■ Work to complete
Copy verbatim the block of lines in the entries below whose first line contains "This means, we" and whose last line contains "on Travis CI](https://travis-ci.org/cmangos/mangos-tbc/)". Leave out all other lines.

■ Data listing
--------------------

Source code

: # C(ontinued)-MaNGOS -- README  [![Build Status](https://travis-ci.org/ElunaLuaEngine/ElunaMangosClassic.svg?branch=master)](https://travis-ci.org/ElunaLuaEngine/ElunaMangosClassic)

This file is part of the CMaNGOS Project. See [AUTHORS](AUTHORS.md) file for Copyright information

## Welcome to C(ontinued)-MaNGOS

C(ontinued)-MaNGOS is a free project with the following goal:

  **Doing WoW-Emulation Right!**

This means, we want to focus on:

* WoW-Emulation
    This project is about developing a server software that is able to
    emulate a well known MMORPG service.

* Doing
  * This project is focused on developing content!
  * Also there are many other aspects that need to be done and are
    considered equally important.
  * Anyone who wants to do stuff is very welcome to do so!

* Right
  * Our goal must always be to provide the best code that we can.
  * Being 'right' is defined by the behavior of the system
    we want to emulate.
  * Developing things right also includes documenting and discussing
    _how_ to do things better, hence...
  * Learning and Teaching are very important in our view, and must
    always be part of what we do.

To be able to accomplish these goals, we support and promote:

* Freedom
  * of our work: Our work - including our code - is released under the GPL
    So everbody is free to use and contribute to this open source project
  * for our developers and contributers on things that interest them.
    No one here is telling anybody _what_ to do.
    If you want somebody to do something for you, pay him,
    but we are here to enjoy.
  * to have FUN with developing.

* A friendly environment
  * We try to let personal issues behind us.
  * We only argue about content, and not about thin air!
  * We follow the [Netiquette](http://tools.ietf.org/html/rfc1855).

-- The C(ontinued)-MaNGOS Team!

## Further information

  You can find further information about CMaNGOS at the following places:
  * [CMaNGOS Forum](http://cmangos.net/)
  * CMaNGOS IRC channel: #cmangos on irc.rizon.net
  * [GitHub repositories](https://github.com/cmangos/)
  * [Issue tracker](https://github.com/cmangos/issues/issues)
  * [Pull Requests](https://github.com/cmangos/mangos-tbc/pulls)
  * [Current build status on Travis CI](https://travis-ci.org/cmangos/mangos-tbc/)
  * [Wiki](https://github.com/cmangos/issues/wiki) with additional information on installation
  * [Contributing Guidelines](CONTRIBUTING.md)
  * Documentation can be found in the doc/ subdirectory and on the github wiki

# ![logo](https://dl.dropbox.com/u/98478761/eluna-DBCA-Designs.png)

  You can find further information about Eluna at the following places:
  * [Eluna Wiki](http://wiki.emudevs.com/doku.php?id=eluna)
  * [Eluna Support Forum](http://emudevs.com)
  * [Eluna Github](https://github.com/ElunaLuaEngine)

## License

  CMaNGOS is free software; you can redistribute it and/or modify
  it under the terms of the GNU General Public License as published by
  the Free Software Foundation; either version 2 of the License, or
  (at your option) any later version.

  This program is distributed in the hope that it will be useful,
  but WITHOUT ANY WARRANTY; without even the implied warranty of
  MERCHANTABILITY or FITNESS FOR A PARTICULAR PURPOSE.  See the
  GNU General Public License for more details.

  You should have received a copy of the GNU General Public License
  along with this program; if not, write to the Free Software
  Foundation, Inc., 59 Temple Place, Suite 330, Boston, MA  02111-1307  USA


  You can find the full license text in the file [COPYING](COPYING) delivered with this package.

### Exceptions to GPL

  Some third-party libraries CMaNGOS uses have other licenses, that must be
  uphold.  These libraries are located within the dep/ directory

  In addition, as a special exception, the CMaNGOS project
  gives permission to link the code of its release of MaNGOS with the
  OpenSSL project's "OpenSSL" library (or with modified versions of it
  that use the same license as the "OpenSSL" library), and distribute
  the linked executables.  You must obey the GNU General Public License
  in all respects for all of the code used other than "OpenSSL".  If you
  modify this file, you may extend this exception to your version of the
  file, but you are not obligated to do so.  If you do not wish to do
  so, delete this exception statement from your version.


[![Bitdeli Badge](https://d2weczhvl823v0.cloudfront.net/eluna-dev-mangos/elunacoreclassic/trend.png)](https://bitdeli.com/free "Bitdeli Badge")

--------------------

■ Solution to this task
This means, we want to focus on:

* WoW-Emulation
    This project is about developing a server software that is able to
    emulate a well known MMORPG service.

* Doing
  * This project is focused on developing content!
  * Also there are many other aspects that need to be done and are
    considered equally important.
  * Anyone who wants to do stuff is very welcome to do so!

* Right
  * Our goal must always be to provide the best code that we can.
  * Being 'right' is defined by the behavior of the system
    we want to emulate.
  * Developing things right also includes documenting and discussing
    _how_ to do things better, hence...
  * Learning and Teaching are very important in our view, and must
    always be part of what we do.

To be able to accomplish these goals, we support and promote:

* Freedom
  * of our work: Our work - including our code - is released under the GPL
    So everbody is free to use and contribute to this open source project
  * for our developers and contributers on things that interest them.
    No one here is telling anybody _what_ to do.
    If you want somebody to do something for you, pay him,
    but we are here to enjoy.
  * to have FUN with developing.

* A friendly environment
  * We try to let personal issues behind us.
  * We only argue about content, and not about thin air!
  * We follow the [Netiquette](http://tools.ietf.org/html/rfc1855).

-- The C(ontinued)-MaNGOS Team!

## Further information

  You can find further information about CMaNGOS at the following places:
  * [CMaNGOS Forum](http://cmangos.net/)
  * CMaNGOS IRC channel: #cmangos on irc.rizon.net
  * [GitHub repositories](https://github.com/cmangos/)
  * [Issue tracker](https://github.com/cmangos/issues/issues)
  * [Pull Requests](https://github.com/cmangos/mangos-tbc/pulls)
  * [Current build status on Travis CI](https://travis-ci.org/cmangos/mangos-tbc/)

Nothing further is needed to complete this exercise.